Lab: Triaging a Broken Fleet with Platform AI

Duration: 75 minutes Deliverable: A completed Platform AI Assessment for your environment (starter/platform-ai-assessment.md) Prerequisites: AWS account with free tier active, AWS CLI configured (aws configure), an EC2 key pair (or we'll create one in Section 0)


Overview

Instead of creating a single instance and generating load by hand, this lab hands you a pre-broken fleet of three EC2 instances inside a VPC that has its own set of network-level misconfigurations. Your job is to triage them using platform AI tools and see what each tool catches and what it misses.

The fleet is deployed by a single CloudFormation stack. The stack is self-contained: VPC, subnet, IGW, security groups, IAM role, three instances, and three CloudWatch alarms. Teardown is one command.

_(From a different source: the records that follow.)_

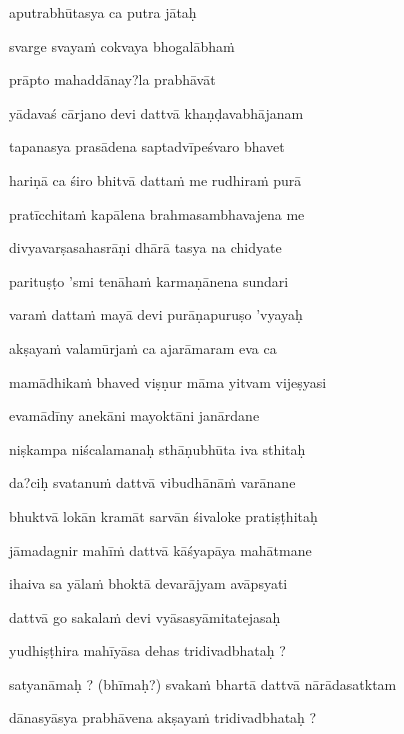 \nemslokab 
aputrabhūtasya ca putra jātaḥ \danda\dontdisplaylinenum

\nemslokac 
svarge svaya\.m cokvaya bhogalābha\.m
\dontdisplaylinenum

\nemslokad 
prāpto mahaddānay?la prabhāvāt \veg\dontdisplaylinenum

\vers

yādavaś cārjano devi dattvā khaṇḍavabhājanam \veg\dontdisplaylinenum

tapanasya prasādena saptadvīpeśvaro bhavet\thinspace{\dandab} \dontdisplaylinenum

hariṇā ca śiro bhitvā datta\.m me rudhira\.m purā \veg\dontdisplaylinenum

pratīcchita\.m kapālena brahmasambhavajena me\thinspace{\dandab} \dontdisplaylinenum

divyavarṣasahasrāṇi dhārā tasya na chidyate \veg\dontdisplaylinenum

parituṣṭo 'smi tenāha\.m karmaṇānena sundari\thinspace{\dandab} \dontdisplaylinenum

vara\.m datta\.m mayā devi purāṇapuruṣo 'vyayaḥ \veg\dontdisplaylinenum

akṣaya\.m valamūrja\.m ca ajarāmaram eva ca\thinspace{\dandab} \dontdisplaylinenum

mamādhika\.m bhaved viṣṇur māma yitvam vijeṣyasi \veg\dontdisplaylinenum

evamādīny anekāni mayoktāni janārdane\thinspace{\dandab} \dontdisplaylinenum

niṣkampa niścalamanaḥ sthāṇubhūta iva sthitaḥ \veg\dontdisplaylinenum

da?ciḥ svatanu\.m dattvā vibudhānā\.m varānane\thinspace{\dandab} \dontdisplaylinenum

bhuktvā lokān kramāt sarvān śivaloke pratiṣṭhitaḥ \veg\dontdisplaylinenum

jāmadagnir mahī\.m dattvā kāśyapāya mahātmane\thinspace{\dandab} \dontdisplaylinenum

ihaiva sa yāla\.m bhoktā devarājyam avāpsyati \veg\dontdisplaylinenum 

dattvā go sakala\.m devi vyāsasyāmitatejasaḥ\thinspace{\dandab} \dontdisplaylinenum

yudhiṣṭhira mahīyāsa dehas tridivadbhataḥ \veg\dontdisplaylinenum ?

satyanāmaḥ ? (bhīmaḥ?) svaka\.m bhartā dattvā nārādasatktam\thinspace{\dandab} \dontdisplaylinenum

dānasyāsya prabhāvena akṣaya\.m tridivadbhataḥ ? \veg\dontdisplaylinenum


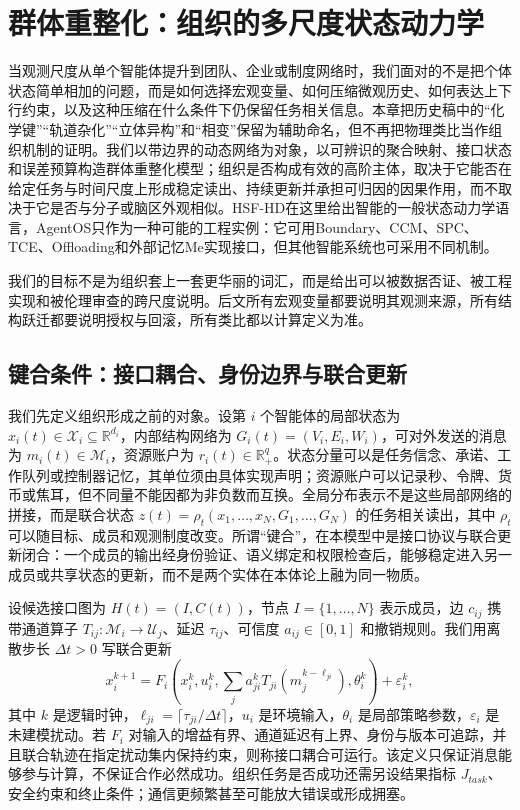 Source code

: \chapter{群体重整化：组织的多尺度状态动力学}
\label{chp:collective_renorm_ch}

当观测尺度从单个智能体提升到团队、企业或制度网络时，我们面对的不是把个体状态简单相加的问题，而是如何选择宏观变量、如何压缩微观历史、如何表达上下行约束，以及这种压缩在什么条件下仍保留任务相关信息。本章把历史稿中的“化学键”“轨道杂化”“立体异构”和“相变”保留为辅助命名，但不再把物理类比当作组织机制的证明。我们以带边界的动态网络为对象，以可辨识的聚合映射、接口状态和误差预算构造群体重整化模型；组织是否构成有效的高阶主体，取决于它能否在给定任务与时间尺度上形成稳定读出、持续更新并承担可归因的因果作用，而不取决于它是否与分子或脑区外观相似。HSF-HD在这里给出智能的一般状态动力学语言，AgentOS只作为一种可能的工程实例：它可用Boundary、CCM、SPC、TCE、Offloading和外部记忆Me实现接口，但其他智能系统也可采用不同机制。

我们的目标不是为组织套上一套更华丽的词汇，而是给出可以被数据否证、被工程实现和被伦理审查的跨尺度说明。后文所有宏观变量都要说明其观测来源，所有结构跃迁都要说明授权与回滚，所有类比都以计算定义为准。

\section{键合条件：接口耦合、身份边界与联合更新}
\label{sec:section_3381}

我们先定义组织形成之前的对象。设第 $i$ 个智能体的局部状态为 $x_i(t)\in\mathcal X_i\subseteq\mathbb R^{d_i}$，内部结构网络为 $G_i(t)=(V_i,E_i,W_i)$，可对外发送的消息为 $m_i(t)\in\mathcal M_i$，资源账户为 $r_i(t)\in\mathbb R_+^{q}$。状态分量可以是任务信念、承诺、工作队列或控制器记忆，其单位须由具体实现声明；资源账户可以记录秒、令牌、货币或焦耳，但不同量不能因都为非负数而互换。全局分布表示不是这些局部网络的拼接，而是联合状态 $z(t)=\rho_t(x_1,\ldots,x_N,G_1,\ldots,G_N)$ 的任务相关读出，其中 $\rho_t$ 可以随目标、成员和观测制度改变。所谓“键合”，在本模型中是接口协议与联合更新闭合：一个成员的输出经身份验证、语义绑定和权限检查后，能够稳定进入另一成员或共享状态的更新，而不是两个实体在本体论上融为同一物质。

设候选接口图为 $H(t)=(I,C(t))$，节点 $I=\{1,\ldots,N\}$ 表示成员，边 $c_{ij}$ 携带通道算子 $T_{ij}:\mathcal M_i\rightarrow\mathcal U_j$、延迟 $\tau_{ij}$、可信度 $a_{ij}\in[0,1]$ 和撤销规则。我们用离散步长 $\Delta t>0$ 写联合更新
\begin{equation}
x_i^{k+1}=F_i\!\left(x_i^k,u_i^k,\sum_j a_{ji}^kT_{ji}(m_j^{k-\ell_{ji}}),\theta_i^k\right)+\varepsilon_i^k,
\end{equation}
其中 $k$ 是逻辑时钟，$\ell_{ji}=\lceil\tau_{ji}/\Delta t\rceil$，$u_i$ 是环境输入，$\theta_i$ 是局部策略参数，$\varepsilon_i$ 是未建模扰动。若 $F_i$ 对输入的增益有界、通道延迟有上界、身份与版本可追踪，并且联合轨迹在指定扰动集内保持约束，则称接口耦合可运行。该定义只保证消息能够参与计算，不保证合作必然成功。组织任务是否成功还需另设结果指标 $J_{task}$、安全约束和终止条件；通信更频繁甚至可能放大错误或形成拥塞。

The three instances you're about to meet:

InstanceSymptom (baked in)Which tool should catch it?
alpha-noisyCPU pinned at 100%Native CloudWatch (CPU is free metric)
beta-leakyMemory grows 80 MB/min until OOMCloudWatch Agent (native CW can't see memory)
gamma-diskRoot filesystem fills at 40 MB/min, plus a broken /etc/fstab lineCustom CW metric for disk, Amazon Q for the fstab

And at the network layer:

  • An overly permissive security group (SSH 0.0.0.0/0) — Amazon Q should flag it on template review.

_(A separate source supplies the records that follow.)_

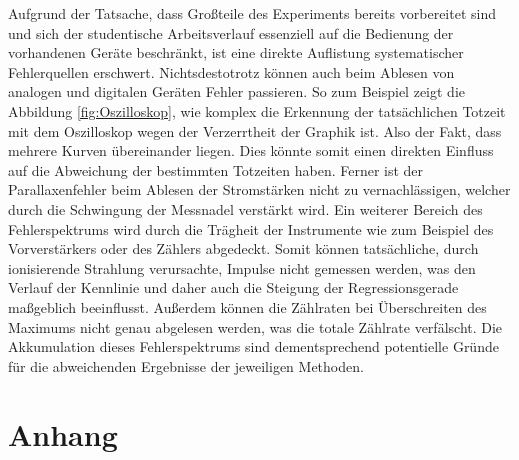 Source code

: \noindent Aufgrund der Tatsache, dass Großteile des Experiments bereits vorbereitet sind und sich der studentische Arbeitsverlauf 
essenziell auf die Bedienung der vorhandenen Geräte beschränkt, ist eine direkte Auflistung systematischer Fehlerquellen 
erschwert. Nichtsdestotrotz können auch beim Ablesen von analogen und digitalen Geräten Fehler passieren. So zum Beispiel 
zeigt die Abbildung \ref{fig:Oszilloskop}, wie komplex die Erkennung der tatsächlichen Totzeit mit dem Oszilloskop wegen der 
Verzerrtheit der Graphik ist. Also der Fakt, dass mehrere Kurven übereinander liegen. Dies könnte somit einen direkten Einfluss auf 
die Abweichung der bestimmten Totzeiten haben.
Ferner ist der Parallaxenfehler beim Ablesen der Stromstärken nicht zu vernachlässigen, welcher durch die Schwingung der Messnadel
verstärkt wird. Ein weiterer Bereich des Fehlerspektrums wird durch die Trägheit der Instrumente wie zum Beispiel des Vorverstärkers 
oder des Zählers abgedeckt. Somit können tatsächliche, durch ionisierende Strahlung verursachte, Impulse nicht gemessen werden, 
was den Verlauf der Kennlinie und daher auch die Steigung der Regressionsgerade maßgeblich beeinflusst. Außerdem können die Zählraten 
bei Überschreiten des Maximums nicht genau abgelesen werden, was die totale Zählrate verfälscht.
Die Akkumulation dieses Fehlerspektrums sind dementsprechend potentielle Gründe für die abweichenden Ergebnisse der jeweiligen Methoden.   
 
\section{Anhang}

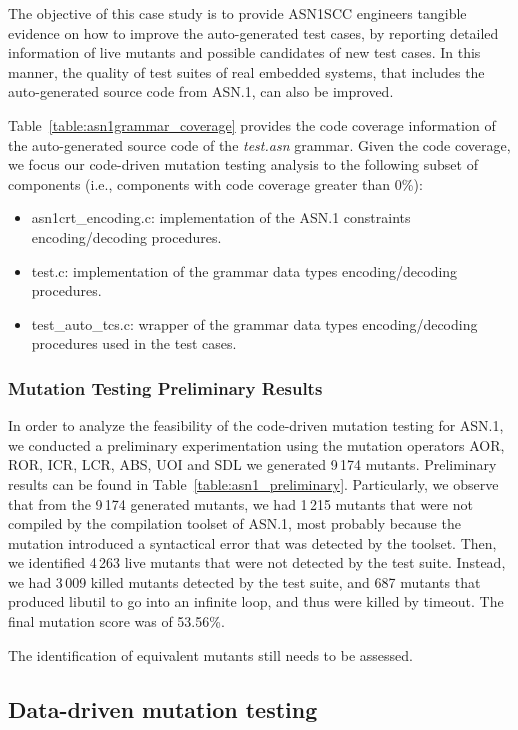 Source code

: The objective of this case study is to provide ASN1SCC engineers tangible evidence on how to improve the auto-generated test cases, by reporting detailed information of live mutants and possible candidates of new test cases. In this manner, the quality of test suites of real embedded systems, that includes the auto-generated source code from ASN.1, can also be improved.

Table~\ref{table:asn1grammar_coverage} provides the code coverage information of the auto-generated source code of the \emph{test.asn} grammar. Given the code coverage, we focus our code-driven mutation testing analysis to the following subset of components (i.e., components with code coverage greater than 0\%):

\begin{itemize}
	\item asn1crt\_encoding.c: implementation of the ASN.1 constraints encoding/decoding procedures.
	\item test.c: implementation of the grammar data types encoding/decoding procedures.
	\item test\_auto\_tcs.c: wrapper of the grammar data types encoding/decoding procedures used in the test cases.
\end{itemize}

\subsubsection{Mutation Testing Preliminary Results}



In order to analyze the feasibility of the code-driven mutation testing for ASN.1, we conducted a preliminary experimentation using the mutation operators AOR, ROR, ICR, LCR, ABS, UOI and SDL we generated 9\,174 mutants. Preliminary results can be found in Table~\ref{table:asn1_preliminary}.
Particularly, we observe that from the 9\,174 generated mutants, we had 1\,215 mutants that were not compiled by the compilation toolset of ASN.1, most probably because the mutation introduced a syntactical error that was detected by the toolset.
Then, we identified 4\,263 live mutants that were not detected by the test suite. Instead, we had 3\,009 killed mutants detected by the test suite, and 687 mutants that produced libutil to go into an infinite loop, and thus were killed by timeout. The final mutation score was of 53.56\%.

The identification of equivalent mutants still needs to be assessed.


\subsection{Data-driven mutation testing}








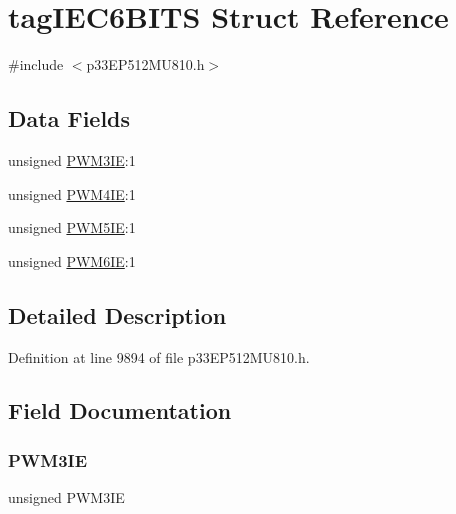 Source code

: \hypertarget{structtag_i_e_c6_b_i_t_s}{}\section{tag\+I\+E\+C6\+B\+I\+TS Struct Reference}
\label{structtag_i_e_c6_b_i_t_s}


{\ttfamily \#include $<$p33\+E\+P512\+M\+U810.\+h$>$}

\subsection*{Data Fields}
\begin{DoxyCompactItemize}
\item 
unsigned \hyperlink{structtag_i_e_c6_b_i_t_s_a3977f9934ecffc828dadeb1639502445}{P\+W\+M3\+IE}\+:1
\item 
unsigned \hyperlink{structtag_i_e_c6_b_i_t_s_aefa6ab25aa514189774d5fbe0be2e21e}{P\+W\+M4\+IE}\+:1
\item 
unsigned \hyperlink{structtag_i_e_c6_b_i_t_s_a21048c2f97ebf6173864fbf4a07c7419}{P\+W\+M5\+IE}\+:1
\item 
unsigned \hyperlink{structtag_i_e_c6_b_i_t_s_a68eb3f044332ba68161c3732e156618b}{P\+W\+M6\+IE}\+:1
\end{DoxyCompactItemize}


\subsection{Detailed Description}


Definition at line 9894 of file p33\+E\+P512\+M\+U810.\+h.



\subsection{Field Documentation}
\mbox{\label{structtag_i_e_c6_b_i_t_s_a3977f9934ecffc828dadeb1639502445}} 
\subsubsection{\texorpdfstring{P\+W\+M3\+IE}{PWM3IE}}
{\footnotesize\ttfamily unsigned P\+W\+M3\+IE}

The four tool passes you'll make:

  1. CloudWatch native metrics — what AWS gives you for free, out of the box.
  2. CloudWatch Agent + custom metrics — memory and disk signals that native CloudWatch can't see.
  3. Amazon Q in the Console — the purple Q icon on the AWS Console. Code/config review and account-aware Q&A, no Builder ID or IDE setup needed.
  4. AWS DevOps Agent (the 2026 agentic service — not DevOps Guru) — observed via the Sample Investigation in CloudWatch.

The answer key lives in starter/fleet-issues.md — don't peek until you've tried each tool pass.


Section 0: One-Time Setup (10 min)

0.1 — Enable Cost Explorer

Free but must be enabled once. First data load can take up to 24 hours.

AWS Console → Billing and Cost ManagementCost ExplorerLaunch Cost Explorer.

0.2 — Locate Amazon Q in the AWS Console

No signup or Builder ID needed for the lab. When you sign in to the AWS Console, look at the left edge (or top-right on some layouts) — there's a purple Q icon. Click it; the Amazon Q panel expands with a chat box titled "How can I help you today?". That's the tool you'll use in Section 3.

Optional: If you want Q inside your IDE later (VS Code / JetBrains), that's a separate product called Amazon Q Developer and it uses an AWS Builder ID from https://profile.aws.amazon.com. Not required for this lab.

0.3 — Create an EC2 key pair

If you don't already have one in the region you'll deploy to (default: us-east-1):

AWS Console → EC2Key PairsCreate key pair → name it platform-ai-lab-key, type RSA, format .pem. Download and save.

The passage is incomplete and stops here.